■ PROBLEM DETAILS
Scan the material below and report how many lines include the string "sqrt"; nothing else belongs in the reply.

———

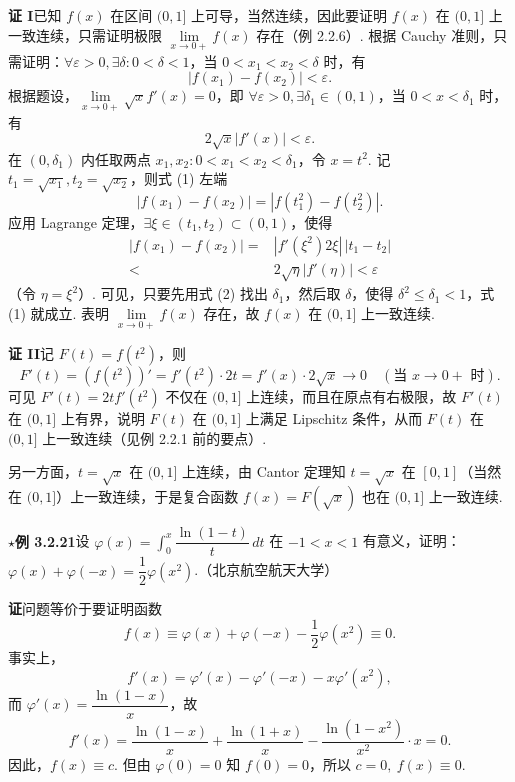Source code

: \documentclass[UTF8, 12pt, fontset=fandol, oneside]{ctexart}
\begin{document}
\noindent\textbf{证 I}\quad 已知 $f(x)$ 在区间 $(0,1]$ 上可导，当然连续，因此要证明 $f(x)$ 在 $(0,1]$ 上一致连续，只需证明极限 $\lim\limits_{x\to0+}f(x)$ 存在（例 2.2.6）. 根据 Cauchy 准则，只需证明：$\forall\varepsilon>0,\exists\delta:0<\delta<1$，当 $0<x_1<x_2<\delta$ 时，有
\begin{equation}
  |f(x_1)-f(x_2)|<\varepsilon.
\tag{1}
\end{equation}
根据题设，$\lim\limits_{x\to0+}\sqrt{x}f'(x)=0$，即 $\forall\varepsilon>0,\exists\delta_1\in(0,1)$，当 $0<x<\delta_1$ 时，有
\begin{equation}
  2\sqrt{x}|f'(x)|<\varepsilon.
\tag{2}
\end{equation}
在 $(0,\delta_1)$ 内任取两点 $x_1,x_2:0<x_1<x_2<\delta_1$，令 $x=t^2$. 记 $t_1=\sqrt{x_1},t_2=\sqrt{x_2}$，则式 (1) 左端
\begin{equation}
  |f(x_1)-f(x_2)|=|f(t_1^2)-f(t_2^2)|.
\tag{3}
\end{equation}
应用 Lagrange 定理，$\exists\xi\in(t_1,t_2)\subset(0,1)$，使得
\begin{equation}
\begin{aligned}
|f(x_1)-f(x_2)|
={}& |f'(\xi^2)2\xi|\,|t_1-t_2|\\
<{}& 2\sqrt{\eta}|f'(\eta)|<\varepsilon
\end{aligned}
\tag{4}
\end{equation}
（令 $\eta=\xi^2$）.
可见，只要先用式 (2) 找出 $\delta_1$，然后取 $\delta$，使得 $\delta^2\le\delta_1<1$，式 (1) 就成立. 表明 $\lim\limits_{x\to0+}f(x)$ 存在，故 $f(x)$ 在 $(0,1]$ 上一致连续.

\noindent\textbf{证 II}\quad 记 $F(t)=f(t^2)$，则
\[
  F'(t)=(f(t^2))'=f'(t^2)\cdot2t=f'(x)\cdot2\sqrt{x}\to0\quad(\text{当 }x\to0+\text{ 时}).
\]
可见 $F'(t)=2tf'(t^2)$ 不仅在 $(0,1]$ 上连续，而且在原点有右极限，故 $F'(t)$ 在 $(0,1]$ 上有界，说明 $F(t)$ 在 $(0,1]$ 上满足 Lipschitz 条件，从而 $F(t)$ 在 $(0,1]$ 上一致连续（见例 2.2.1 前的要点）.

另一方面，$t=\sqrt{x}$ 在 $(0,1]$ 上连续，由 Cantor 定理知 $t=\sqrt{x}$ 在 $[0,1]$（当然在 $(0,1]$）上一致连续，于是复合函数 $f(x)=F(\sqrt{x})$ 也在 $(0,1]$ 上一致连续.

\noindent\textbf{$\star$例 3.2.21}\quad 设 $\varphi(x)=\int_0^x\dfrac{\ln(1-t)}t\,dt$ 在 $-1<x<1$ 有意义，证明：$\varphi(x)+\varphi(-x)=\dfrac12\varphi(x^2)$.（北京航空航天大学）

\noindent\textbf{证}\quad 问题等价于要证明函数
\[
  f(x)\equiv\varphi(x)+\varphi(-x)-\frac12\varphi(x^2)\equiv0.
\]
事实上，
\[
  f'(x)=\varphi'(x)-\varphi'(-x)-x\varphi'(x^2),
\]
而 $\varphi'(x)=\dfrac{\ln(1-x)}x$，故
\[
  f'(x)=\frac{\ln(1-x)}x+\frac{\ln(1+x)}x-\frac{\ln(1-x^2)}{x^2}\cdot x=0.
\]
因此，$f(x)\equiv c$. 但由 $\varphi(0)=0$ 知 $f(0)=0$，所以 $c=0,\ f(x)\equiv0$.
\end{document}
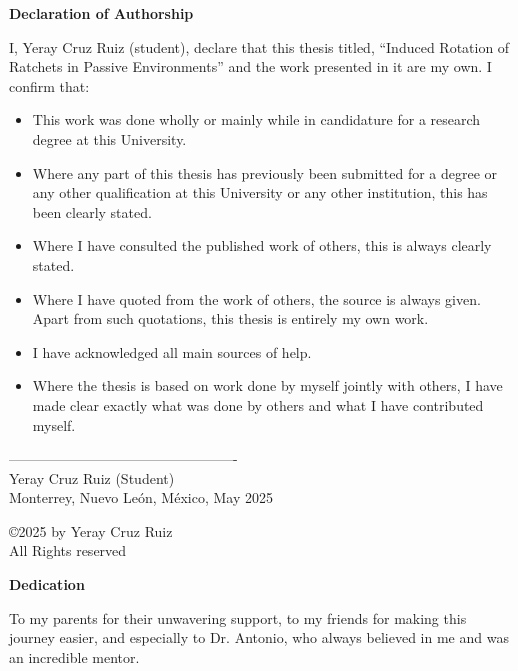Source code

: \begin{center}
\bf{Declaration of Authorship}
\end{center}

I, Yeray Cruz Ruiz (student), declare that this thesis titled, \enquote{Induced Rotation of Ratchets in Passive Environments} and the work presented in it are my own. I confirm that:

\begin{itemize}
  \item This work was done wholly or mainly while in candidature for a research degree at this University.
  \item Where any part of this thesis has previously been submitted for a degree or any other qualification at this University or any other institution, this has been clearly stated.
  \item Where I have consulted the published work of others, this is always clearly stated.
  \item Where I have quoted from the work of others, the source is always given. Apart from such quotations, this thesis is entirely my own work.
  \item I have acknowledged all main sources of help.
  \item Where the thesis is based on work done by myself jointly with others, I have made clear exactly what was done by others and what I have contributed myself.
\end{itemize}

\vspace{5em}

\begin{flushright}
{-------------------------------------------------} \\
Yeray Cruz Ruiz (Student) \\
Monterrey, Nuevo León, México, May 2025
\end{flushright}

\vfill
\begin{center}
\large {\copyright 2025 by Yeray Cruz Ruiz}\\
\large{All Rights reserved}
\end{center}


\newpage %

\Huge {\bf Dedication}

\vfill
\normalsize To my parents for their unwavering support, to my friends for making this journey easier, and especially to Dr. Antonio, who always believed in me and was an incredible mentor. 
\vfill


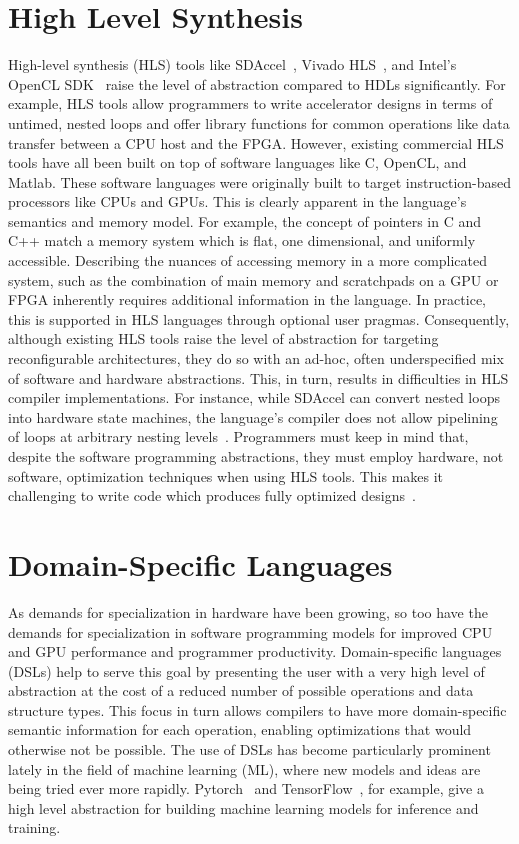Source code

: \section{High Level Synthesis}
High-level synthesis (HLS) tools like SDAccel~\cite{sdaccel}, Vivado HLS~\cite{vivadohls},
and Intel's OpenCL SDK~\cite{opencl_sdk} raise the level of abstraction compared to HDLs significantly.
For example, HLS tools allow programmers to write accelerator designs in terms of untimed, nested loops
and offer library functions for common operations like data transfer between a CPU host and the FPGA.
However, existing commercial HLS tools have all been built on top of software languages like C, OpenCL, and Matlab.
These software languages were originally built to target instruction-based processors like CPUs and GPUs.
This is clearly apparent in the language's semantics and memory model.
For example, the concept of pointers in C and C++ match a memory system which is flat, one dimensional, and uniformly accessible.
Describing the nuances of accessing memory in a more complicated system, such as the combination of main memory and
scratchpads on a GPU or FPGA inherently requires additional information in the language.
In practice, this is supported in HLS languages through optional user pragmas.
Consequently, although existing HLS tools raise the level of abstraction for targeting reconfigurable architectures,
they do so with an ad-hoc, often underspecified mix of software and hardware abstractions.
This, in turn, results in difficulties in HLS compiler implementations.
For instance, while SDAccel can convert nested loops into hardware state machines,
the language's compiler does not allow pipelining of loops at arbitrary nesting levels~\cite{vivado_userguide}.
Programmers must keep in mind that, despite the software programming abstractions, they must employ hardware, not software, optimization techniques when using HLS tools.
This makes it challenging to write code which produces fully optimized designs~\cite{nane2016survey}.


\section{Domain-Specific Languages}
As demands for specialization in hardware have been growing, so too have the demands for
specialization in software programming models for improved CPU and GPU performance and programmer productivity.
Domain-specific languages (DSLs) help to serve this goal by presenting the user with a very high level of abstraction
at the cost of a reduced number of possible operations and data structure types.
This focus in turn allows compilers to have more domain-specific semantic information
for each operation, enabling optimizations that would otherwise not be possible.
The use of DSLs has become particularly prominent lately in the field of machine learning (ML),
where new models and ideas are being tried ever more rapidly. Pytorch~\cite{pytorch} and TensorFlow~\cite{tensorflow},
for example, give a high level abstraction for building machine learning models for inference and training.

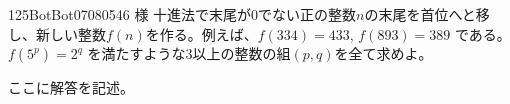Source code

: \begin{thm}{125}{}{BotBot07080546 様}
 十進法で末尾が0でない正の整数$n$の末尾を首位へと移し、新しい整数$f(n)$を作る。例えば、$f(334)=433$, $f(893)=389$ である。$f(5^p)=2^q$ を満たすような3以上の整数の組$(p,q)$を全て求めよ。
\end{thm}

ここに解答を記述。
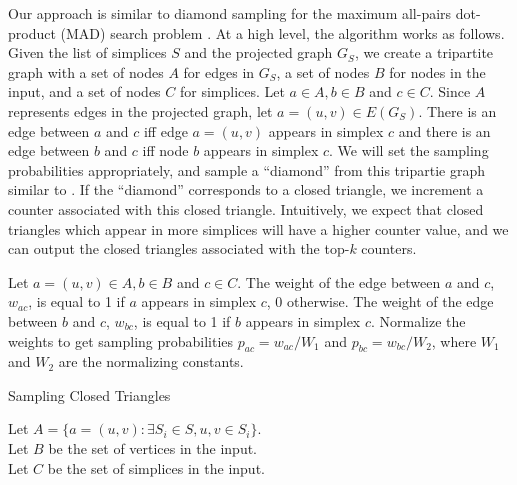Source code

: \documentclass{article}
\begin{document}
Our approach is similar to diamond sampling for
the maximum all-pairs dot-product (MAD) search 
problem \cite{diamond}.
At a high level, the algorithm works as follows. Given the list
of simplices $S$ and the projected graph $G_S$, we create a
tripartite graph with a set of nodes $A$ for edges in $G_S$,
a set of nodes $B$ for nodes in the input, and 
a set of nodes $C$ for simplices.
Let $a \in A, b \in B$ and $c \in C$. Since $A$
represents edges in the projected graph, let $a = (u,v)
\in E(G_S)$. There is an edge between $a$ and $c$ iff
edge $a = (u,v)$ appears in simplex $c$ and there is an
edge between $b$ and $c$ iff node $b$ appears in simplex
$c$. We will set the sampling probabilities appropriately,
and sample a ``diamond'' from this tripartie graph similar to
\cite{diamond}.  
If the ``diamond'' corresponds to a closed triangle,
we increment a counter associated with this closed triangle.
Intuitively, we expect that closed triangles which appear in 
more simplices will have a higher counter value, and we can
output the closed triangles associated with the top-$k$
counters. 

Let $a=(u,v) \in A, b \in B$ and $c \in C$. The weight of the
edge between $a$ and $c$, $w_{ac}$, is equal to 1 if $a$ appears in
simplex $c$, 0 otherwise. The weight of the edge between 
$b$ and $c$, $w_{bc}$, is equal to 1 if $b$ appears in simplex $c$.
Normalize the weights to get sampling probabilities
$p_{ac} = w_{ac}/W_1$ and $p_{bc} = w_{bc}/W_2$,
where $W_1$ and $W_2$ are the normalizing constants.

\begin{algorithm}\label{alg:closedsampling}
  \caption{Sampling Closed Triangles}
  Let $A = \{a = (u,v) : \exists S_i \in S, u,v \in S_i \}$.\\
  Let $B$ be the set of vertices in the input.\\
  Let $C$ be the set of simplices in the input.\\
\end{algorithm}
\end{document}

———

■ EXERCISE ANSWER
6